Year: Team; Games; Passing; Rushing
GP: GS; Record; Cmp; Att; Pct; Yds; Avg; TD; Int; Rtg; Att; Yds; Avg; TD
2018: North Texas; Redshirt
2019: North Texas; 2; 0; 0–0; 4; 5; 80.0; 136; 27.2; 1; 0; 374.5; 0; 0; 0; 0
2020: North Texas; 8; 3; 1–2; 101; 185; 54.6; 1,650; 8.9; 13; 4; 148.4; 27; 29; 1.1; 2
2021: North Texas; 13; 9; 5–4; 151; 295; 51.2; 1,991; 6.7; 9; 9; 111.8; 80; 325; 4.1; 3
2022: North Texas; 14; 14; 7–7; 232; 411; 56.4; 3,547; 8.6; 33; 15; 148.1; 44; 52; 1.2; 1
Career: 37; 26; 13–13; 488; 896; 54.5; 7,324; 8.2; 56; 28; 137.5; 151; 406; 2.7; 6

== Professional football career ==

On May 1, 2023, Aune was invited to the Atlanta Falcons rookie minicamp.

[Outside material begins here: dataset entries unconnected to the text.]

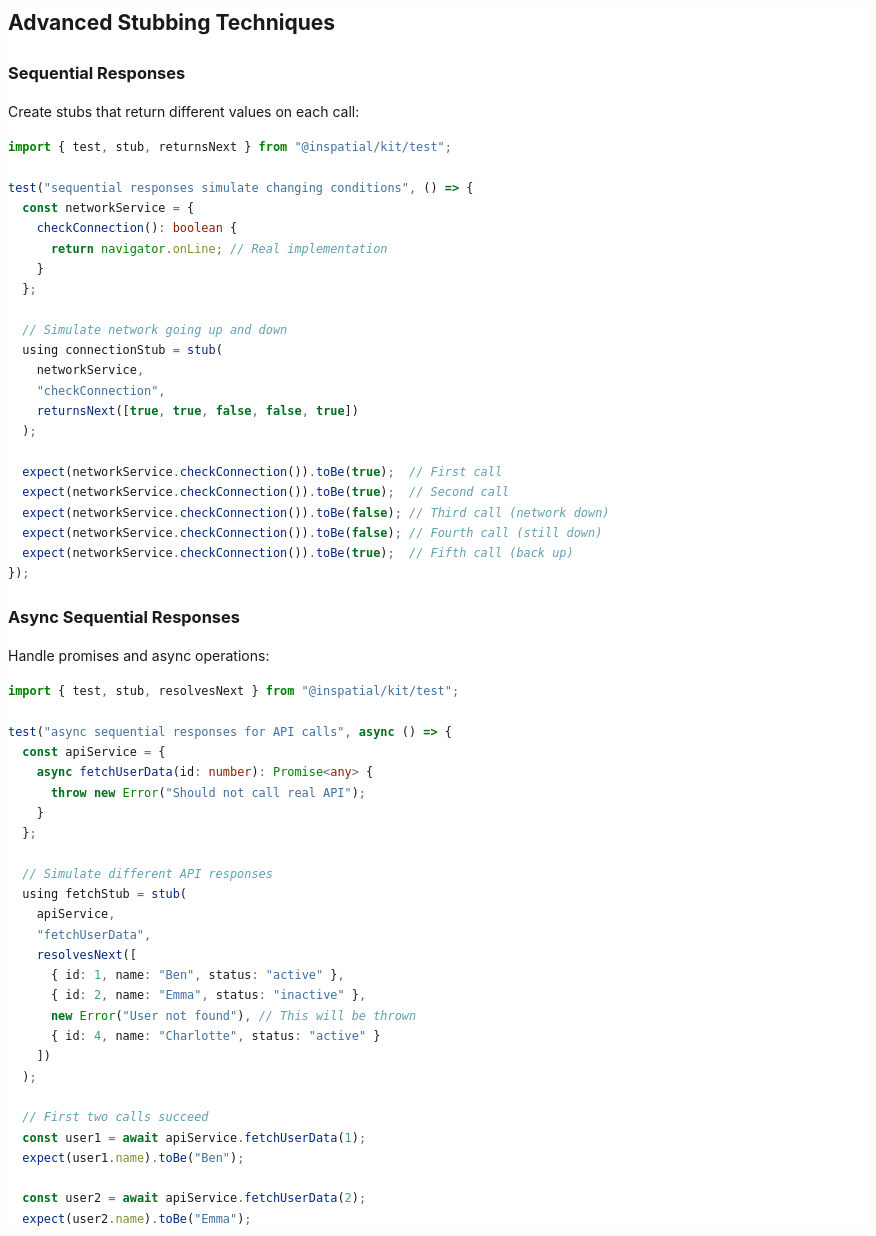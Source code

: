 ## Advanced Stubbing Techniques

### Sequential Responses

Create stubs that return different values on each call:

```typescript
import { test, stub, returnsNext } from "@inspatial/kit/test";

test("sequential responses simulate changing conditions", () => {
  const networkService = {
    checkConnection(): boolean {
      return navigator.onLine; // Real implementation
    }
  };

  // Simulate network going up and down
  using connectionStub = stub(
    networkService,
    "checkConnection",
    returnsNext([true, true, false, false, true])
  );

  expect(networkService.checkConnection()).toBe(true);  // First call
  expect(networkService.checkConnection()).toBe(true);  // Second call
  expect(networkService.checkConnection()).toBe(false); // Third call (network down)
  expect(networkService.checkConnection()).toBe(false); // Fourth call (still down)
  expect(networkService.checkConnection()).toBe(true);  // Fifth call (back up)
});
```

### Async Sequential Responses

Handle promises and async operations:

```typescript
import { test, stub, resolvesNext } from "@inspatial/kit/test";

test("async sequential responses for API calls", async () => {
  const apiService = {
    async fetchUserData(id: number): Promise<any> {
      throw new Error("Should not call real API");
    }
  };

  // Simulate different API responses
  using fetchStub = stub(
    apiService,
    "fetchUserData",
    resolvesNext([
      { id: 1, name: "Ben", status: "active" },
      { id: 2, name: "Emma", status: "inactive" },
      new Error("User not found"), // This will be thrown
      { id: 4, name: "Charlotte", status: "active" }
    ])
  );

  // First two calls succeed
  const user1 = await apiService.fetchUserData(1);
  expect(user1.name).toBe("Ben");

  const user2 = await apiService.fetchUserData(2);
  expect(user2.name).toBe("Emma");

```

He signed with the team as an undrafted free agent on May 16, 2023. He was waived by the team on June 16.

Pre-draft measurables
| Height | Weight | Arm length | Hand span | 40-yard dash | 10-yard split | 20-yard split | 20-yard shuttle | Three-cone drill | Vertical jump | Broad jump |
| 6 ft 2 in (1.88 m) | 215 lb (98 kg) | 32+1⁄4 in (0.82 m) | 10+1⁄4 in (0.26 m) | 4.88 s | 1.64 s | 2.63 s | 4.23 s | 6.95 s | 27 in (0.69 m) | 9 ft 0 in (2.74 m) |
All values from Pro Day

== Personal life ==
Aune is the son of Greg and Karen Aune. Austin Aune married Kristin Massey in May 2021, and they have a daughter.